Evidently there is a rube/farmer crossing Broadway and caught by the
horse-carts(not cars).  While I haven't viewed any of the strips, the
suggestion was that the "jaywalkers" were acting like jays in their attempts
to cross the street.
----- Original Message -----
From: <Bapopik at AOL.COM>
Sent: Monday, December 02, 2002 10:26 AM
Subject: Jay Walk (1911, 1916); Snake Oil (1911)

>    Greetings from the Library of Congress.   This won't exactly get me on
Jay Leno or even pay my bus fare down here, but let's begin.  OED has 1917
for "jaywalk."  From WASHINGTON POST full text:
>    7 May 1911, WASHINGTON POST, pg. M2:
> _New York Faker's Paradise._
>    (Kansas City Star.)
> (...)
>    Right in line with these fakers is a show that has had a long run on
Broadway at Twenty-ninth street.  This is Prof. Blank's Snake Oil show.  The
professor has a full company--including the live rattlesnake, and
Rattlesnake Pete, the old Indian, who does the capturing for the oil.
>    Kansas City used to consider itself a town of jay walkers.  That is
another line to which New York deserves the discredit of being at the front
of the procession.  A typical Manhattan would be run over and trampled on
the sidewalk if he tried to walk on State street in Chicago as he walks on
Broadway, New York.  He has never heard of the prehistoric principle of
keeping to the right--he ambles all over the sidewalk.  A fac simile of his
trail would show that he had pursued a course as crooked as that of a
serpent with a bun (?) on.  There ought to be a traffic policeman stationed
on the sidewalk at every corner to keep the pedestrians straightened out.
>    5 March 1916, WASHINGTON POST, pg.
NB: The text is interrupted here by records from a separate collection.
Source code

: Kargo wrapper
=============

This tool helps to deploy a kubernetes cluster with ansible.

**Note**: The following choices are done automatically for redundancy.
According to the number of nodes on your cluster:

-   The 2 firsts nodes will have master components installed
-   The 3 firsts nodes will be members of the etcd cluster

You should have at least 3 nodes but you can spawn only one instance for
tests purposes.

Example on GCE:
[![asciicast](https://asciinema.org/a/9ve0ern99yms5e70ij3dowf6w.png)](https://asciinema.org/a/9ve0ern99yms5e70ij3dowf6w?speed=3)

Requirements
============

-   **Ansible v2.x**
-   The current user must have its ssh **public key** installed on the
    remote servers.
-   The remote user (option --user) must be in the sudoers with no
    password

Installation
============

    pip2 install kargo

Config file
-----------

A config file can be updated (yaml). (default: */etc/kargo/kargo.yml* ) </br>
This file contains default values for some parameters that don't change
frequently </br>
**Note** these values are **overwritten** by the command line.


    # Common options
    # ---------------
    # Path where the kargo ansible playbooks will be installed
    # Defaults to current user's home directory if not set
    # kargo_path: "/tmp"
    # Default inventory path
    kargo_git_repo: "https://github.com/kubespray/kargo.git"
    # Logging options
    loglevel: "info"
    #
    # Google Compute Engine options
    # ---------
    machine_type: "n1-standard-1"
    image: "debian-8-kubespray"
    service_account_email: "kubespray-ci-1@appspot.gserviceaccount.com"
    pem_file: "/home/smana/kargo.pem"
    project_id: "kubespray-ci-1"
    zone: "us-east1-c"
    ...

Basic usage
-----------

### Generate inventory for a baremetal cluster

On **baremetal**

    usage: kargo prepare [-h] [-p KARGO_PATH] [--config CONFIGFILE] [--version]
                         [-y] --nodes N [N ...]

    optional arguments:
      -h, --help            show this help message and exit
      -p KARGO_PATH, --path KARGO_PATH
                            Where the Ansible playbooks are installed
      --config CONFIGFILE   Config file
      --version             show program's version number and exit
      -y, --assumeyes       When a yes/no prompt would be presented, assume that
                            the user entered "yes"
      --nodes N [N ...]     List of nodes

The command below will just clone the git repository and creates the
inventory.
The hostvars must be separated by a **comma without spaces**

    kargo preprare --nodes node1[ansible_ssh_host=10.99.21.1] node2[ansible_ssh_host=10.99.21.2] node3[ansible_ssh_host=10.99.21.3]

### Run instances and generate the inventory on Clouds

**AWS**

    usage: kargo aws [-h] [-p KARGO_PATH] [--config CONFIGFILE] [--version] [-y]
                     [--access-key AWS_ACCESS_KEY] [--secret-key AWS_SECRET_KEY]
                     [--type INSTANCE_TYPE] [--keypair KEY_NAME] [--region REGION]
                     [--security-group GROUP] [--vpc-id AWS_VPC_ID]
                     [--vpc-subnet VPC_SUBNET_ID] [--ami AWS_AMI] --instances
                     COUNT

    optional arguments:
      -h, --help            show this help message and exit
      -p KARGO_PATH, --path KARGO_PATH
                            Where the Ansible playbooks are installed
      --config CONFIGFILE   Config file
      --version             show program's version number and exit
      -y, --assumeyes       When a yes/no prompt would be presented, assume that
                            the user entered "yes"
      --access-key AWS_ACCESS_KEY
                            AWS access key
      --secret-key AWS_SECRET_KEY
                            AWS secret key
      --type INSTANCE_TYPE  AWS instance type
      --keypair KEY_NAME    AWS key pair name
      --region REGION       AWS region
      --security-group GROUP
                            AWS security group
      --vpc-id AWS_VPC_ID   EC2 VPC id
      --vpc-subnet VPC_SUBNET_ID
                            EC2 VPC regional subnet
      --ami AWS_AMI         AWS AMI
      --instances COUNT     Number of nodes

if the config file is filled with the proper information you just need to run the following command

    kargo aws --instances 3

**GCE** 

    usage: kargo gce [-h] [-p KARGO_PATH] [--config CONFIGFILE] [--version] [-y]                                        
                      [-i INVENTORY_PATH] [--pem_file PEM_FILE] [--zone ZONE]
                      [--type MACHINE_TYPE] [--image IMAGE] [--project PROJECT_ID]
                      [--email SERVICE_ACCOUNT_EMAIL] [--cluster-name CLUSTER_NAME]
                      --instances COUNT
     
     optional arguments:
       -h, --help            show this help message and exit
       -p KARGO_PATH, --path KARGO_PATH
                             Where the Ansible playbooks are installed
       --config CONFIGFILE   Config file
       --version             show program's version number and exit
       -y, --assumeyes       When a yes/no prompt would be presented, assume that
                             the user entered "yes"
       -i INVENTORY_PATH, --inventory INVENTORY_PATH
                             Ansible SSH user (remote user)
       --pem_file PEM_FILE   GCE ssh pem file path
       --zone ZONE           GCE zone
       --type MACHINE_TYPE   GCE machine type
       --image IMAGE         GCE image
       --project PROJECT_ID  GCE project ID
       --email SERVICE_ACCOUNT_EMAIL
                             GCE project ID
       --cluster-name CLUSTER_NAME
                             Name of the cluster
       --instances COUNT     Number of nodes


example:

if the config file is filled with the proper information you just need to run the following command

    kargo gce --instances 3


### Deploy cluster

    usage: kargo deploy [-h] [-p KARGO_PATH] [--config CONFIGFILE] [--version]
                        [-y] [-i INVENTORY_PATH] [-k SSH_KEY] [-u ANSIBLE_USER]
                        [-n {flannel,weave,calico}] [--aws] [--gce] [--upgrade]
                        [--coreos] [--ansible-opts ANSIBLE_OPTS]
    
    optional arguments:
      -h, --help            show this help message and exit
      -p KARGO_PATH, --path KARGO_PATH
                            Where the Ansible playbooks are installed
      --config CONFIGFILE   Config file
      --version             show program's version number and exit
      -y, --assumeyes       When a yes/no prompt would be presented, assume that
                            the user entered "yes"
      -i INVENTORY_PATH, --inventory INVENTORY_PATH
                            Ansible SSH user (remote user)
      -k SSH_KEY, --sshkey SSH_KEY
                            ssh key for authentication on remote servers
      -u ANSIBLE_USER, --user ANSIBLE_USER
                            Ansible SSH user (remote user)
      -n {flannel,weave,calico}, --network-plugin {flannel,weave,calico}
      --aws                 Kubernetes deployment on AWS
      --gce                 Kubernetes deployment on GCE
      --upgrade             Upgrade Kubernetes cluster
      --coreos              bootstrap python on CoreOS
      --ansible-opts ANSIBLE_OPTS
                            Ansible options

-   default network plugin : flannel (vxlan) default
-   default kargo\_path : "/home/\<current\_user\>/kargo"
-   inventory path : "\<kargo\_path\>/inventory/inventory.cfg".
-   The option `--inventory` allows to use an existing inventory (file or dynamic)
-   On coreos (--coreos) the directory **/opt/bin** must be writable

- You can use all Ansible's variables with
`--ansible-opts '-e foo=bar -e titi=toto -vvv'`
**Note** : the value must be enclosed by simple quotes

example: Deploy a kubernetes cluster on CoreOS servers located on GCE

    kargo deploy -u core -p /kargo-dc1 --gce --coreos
A5:
>    Maj. Pullman will arrange another day of education of "walk-rite" by
the Boy Scouts.  The inital efforts of the boys in that direction were badly
handicapped by the weather the day they were out educating pedestrians
against the "jay-walk."
>    26 November 1916, WASHINGTON POST, pg. R8:
>    It is to be known as "walkrite."  THe Boy Scouts will be out in full
force on the four Saturdays of December--2, 9, 16 and 23.  The "jaywalkers"
are men and women who cross the streets at angles, between corners and
otherwise recklessly walk in the roadways or cross the streets, thus
increasing the number of accidents.  "Heads up" and "walk-rite" will be the
slogans of the Boy Scouts.
>    10 December 1916, WASHINGTON POST, pg. FD6:
>    The banners of the boys displayed all over the city "Walk Rite" and "Do
Not Jay Walk," attracted general attention, and as a result, a majority of
pedestrians now follow safety first rules in crossing streets.